All that aside, though, I want to know WTF happened during his God's Tongue trip. Like, how did he send Kevin Jr. flowers in the afterlife?
posted by grumpybear69 at 8:15 AM on May 3, 2017


If the point is to provide a lesson about cultural appropriation then it does it with a sledgehammer, and it could have been done with one of the many new and invented religions. It seemed like it wanted to be both ironic and sincere, and I'm not sure that works when you're using a real and endangered religion. And pardon the pun but its lesson about appropriation is preaching to the choir.

When Big Kevin was an ass to people who weren't aboriginal, you could clearly see him being a narcissistic dick, but when he was doing it to aboriginals it was as if we were being asked to forgive it because he was "called" to do it and if he's right, he could save the world. It's that framing that I find the most objectionable. If this new religion must destroy a religion in its way, why did it have to be that one?

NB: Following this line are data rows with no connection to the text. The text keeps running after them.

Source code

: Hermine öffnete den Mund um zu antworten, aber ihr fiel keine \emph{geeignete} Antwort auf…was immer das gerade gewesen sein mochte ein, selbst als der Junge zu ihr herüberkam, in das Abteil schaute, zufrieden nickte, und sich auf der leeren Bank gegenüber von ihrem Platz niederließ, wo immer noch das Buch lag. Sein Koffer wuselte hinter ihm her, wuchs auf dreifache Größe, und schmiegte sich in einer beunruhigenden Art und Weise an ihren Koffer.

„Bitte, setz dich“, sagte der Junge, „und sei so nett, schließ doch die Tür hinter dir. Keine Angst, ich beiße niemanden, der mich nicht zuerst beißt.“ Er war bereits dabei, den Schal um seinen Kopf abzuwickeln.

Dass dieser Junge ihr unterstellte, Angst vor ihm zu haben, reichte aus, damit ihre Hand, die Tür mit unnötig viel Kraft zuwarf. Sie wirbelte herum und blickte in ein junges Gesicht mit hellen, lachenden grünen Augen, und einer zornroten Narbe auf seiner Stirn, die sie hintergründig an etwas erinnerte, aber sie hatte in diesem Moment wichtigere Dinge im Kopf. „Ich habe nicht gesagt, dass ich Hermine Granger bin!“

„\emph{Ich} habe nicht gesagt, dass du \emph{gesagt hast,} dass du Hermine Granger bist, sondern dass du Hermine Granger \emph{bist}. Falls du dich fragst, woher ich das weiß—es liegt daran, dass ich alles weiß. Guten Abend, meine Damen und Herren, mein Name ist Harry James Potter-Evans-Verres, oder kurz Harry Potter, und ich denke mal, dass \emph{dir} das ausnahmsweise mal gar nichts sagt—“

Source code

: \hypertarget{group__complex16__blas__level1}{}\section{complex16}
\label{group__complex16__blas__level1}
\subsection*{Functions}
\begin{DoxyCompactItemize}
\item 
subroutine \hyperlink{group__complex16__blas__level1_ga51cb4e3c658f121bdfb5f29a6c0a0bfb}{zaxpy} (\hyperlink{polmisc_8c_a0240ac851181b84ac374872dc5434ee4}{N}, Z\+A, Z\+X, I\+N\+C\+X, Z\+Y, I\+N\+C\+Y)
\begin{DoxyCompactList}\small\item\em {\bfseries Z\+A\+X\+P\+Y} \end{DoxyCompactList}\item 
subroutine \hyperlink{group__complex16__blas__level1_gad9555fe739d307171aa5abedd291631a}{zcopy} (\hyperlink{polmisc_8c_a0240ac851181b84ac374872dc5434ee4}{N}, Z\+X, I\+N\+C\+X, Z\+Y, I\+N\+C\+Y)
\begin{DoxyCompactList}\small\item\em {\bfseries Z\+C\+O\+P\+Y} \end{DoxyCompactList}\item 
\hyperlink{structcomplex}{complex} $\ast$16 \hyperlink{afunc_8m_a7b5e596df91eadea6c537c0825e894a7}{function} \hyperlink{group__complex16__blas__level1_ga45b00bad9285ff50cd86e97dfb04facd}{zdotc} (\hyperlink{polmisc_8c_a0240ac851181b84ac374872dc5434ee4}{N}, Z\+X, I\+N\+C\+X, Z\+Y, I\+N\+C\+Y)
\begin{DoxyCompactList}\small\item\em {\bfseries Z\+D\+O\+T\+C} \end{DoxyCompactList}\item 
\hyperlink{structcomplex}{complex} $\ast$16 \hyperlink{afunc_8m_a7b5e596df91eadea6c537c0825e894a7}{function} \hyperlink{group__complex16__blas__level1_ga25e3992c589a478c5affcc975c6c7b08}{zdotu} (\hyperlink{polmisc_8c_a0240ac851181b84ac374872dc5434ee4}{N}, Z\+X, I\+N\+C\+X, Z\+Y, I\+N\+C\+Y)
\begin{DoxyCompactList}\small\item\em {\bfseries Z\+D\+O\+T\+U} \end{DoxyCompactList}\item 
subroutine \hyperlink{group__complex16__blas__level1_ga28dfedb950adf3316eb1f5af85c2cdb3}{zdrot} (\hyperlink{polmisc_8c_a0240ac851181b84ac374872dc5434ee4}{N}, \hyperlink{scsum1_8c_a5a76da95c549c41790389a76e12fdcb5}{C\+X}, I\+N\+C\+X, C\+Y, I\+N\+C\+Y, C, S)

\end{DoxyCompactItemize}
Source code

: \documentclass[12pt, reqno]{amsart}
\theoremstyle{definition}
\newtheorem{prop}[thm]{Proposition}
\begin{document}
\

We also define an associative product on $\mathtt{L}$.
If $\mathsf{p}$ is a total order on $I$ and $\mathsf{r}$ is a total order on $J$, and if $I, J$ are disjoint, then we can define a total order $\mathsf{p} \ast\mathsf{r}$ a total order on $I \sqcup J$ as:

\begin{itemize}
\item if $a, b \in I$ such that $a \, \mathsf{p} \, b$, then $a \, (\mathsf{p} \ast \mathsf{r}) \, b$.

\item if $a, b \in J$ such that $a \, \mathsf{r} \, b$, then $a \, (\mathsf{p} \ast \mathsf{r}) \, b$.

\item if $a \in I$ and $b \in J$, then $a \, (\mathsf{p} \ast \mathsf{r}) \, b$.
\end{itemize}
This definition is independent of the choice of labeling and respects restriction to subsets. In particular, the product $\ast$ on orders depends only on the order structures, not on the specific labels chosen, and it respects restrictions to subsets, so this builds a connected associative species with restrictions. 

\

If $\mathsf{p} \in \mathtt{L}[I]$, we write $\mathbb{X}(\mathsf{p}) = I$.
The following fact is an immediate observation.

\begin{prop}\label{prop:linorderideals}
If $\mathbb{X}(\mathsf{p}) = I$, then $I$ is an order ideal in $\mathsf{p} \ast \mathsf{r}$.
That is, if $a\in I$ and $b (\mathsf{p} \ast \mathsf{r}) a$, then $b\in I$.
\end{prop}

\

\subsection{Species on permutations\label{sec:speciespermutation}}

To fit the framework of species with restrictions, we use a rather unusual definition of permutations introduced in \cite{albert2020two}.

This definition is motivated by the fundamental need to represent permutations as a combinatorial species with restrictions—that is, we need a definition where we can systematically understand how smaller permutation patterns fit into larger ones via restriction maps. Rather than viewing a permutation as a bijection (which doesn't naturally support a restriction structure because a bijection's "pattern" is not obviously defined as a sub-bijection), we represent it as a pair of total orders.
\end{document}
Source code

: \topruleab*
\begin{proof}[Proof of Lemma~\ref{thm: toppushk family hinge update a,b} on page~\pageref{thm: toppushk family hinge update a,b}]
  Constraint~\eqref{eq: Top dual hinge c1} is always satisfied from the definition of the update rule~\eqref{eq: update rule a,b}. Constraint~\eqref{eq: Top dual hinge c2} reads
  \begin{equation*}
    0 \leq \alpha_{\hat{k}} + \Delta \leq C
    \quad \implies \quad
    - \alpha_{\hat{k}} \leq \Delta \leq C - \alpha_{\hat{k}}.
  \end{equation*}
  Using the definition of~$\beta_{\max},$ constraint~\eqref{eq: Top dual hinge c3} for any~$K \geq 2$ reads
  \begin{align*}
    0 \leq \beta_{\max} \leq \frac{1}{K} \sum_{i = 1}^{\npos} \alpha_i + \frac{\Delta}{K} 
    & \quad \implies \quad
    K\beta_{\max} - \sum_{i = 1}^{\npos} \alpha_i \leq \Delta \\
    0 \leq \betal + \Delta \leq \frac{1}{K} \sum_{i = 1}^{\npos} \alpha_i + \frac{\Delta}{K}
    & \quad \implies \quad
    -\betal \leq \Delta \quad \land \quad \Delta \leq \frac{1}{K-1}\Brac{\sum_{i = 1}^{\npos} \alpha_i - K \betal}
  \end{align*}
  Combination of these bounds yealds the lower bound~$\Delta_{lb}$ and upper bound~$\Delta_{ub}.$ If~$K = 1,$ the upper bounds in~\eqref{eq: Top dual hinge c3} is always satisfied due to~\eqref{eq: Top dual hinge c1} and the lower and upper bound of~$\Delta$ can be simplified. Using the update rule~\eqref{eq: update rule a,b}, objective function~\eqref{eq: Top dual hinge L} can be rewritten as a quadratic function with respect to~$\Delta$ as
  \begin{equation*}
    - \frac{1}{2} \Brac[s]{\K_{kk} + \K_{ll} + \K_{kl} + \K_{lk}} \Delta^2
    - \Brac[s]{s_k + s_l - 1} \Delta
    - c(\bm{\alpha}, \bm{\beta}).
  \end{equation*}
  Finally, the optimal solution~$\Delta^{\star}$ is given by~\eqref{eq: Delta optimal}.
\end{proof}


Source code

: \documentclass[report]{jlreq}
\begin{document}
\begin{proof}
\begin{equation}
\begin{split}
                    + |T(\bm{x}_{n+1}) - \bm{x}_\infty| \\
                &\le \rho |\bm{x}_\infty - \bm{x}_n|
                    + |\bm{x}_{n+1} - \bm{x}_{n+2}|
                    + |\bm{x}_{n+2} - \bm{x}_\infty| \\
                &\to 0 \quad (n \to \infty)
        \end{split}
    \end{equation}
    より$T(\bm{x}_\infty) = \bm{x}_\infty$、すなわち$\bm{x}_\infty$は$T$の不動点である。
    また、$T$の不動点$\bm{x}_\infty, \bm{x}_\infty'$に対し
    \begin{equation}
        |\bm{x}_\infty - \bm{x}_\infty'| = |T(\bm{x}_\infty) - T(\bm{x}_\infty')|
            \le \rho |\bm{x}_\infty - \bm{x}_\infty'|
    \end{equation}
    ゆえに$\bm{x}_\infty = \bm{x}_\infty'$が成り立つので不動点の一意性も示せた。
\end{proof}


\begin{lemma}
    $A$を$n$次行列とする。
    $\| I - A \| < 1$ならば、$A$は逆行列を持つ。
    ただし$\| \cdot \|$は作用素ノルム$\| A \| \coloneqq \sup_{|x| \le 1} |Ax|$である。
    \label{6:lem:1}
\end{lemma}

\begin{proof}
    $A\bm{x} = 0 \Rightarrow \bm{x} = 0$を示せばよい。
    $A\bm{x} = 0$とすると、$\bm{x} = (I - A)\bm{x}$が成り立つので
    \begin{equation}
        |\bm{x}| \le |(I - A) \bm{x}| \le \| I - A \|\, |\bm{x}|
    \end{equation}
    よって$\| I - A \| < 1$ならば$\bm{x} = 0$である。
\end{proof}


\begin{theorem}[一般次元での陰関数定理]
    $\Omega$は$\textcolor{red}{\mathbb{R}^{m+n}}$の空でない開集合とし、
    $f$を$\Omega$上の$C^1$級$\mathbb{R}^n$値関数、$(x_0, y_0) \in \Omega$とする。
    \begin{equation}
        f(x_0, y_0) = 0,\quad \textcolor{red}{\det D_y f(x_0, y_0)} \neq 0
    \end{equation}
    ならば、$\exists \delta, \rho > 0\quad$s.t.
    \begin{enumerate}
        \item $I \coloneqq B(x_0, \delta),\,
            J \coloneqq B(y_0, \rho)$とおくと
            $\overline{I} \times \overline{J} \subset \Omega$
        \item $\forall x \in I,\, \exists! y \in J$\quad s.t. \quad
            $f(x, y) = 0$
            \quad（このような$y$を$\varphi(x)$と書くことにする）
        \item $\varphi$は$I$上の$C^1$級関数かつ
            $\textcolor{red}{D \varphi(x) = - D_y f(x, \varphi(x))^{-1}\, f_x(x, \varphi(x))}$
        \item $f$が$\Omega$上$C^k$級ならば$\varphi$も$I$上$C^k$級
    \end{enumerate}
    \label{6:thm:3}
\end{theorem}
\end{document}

This show has been too smart for me to draw a conclusion about it at this point, but it bothered me. I am completely aware of what they were trying to do and I give them credit for trying, it was just how they did it that I question.
posted by Stanczyk at 4:55 PM on May 3, 2017


I can't say I know what the writers intended but I definitely didn't forgive it. The running theme of this show is that no one has the answer to save the world. Kevin Sr is obviously craz and it's Kevin Jr who would save the world anyways. He's the god of the new religion. It's like Sr got a glimpse of a tangent to the really story and thinks he's the main character. I did think it was entertaining to see "I'm a white guy from America and I'm going to do what I want" get shot down by just about everyone.
posted by LizBoBiz at 6:45 PM on May 3, 2017


I watched this a few days ago and yesterday learned that an acquaintance of mine, who has a history of paranoid schizophrenia, threw themself in front of a train, losing both legs but surviving. They believed that their death would give the good side an advantage in a global war against evil.

When I think about Kevin Sr in this episode, now that's all I can think of. Delusions leading to this tunnel vision that hurts everything and everyone it touches on.
posted by tracicle at 1:31 AM on May 4, 2017


Kevin Sr. is a difficult cat to unpack. We're meant to think he has the answer, hidden under all the voices and so on, because Kevin Jr.'s voices were real and so why shouldn't we believe that Kevin Sr. has real ghosts speaking to him? He seems to know what he's doing, he's doing what his voices have told him to after all the time spent trying to ignore them whilst seeming utterly batshit to everyone around him, because he's totally committed to it. When he reveals that the incy wincy spider song is going to save the world, doesn't that seem to show that he doesn't actually have the answer, because that's patently ridiculous, right? But if this show has been doing anything, it's been showing us that what we see and what we may think of what we see is not necessarily what we think it is.

The worst part of binging the first two seasons is having to wait a whole week between episodes to find out where we're going. I'm going to be devastated when this season is over; I really love this show.

I think the Australian bits have been excellent. Not a bum note so far (I'll even forgive Lindsay Duncan's accent because it is sooo close).
posted by h00py at 7:11 AM on May 8, 2017


Not a surprise but Scott Glenn was amazing.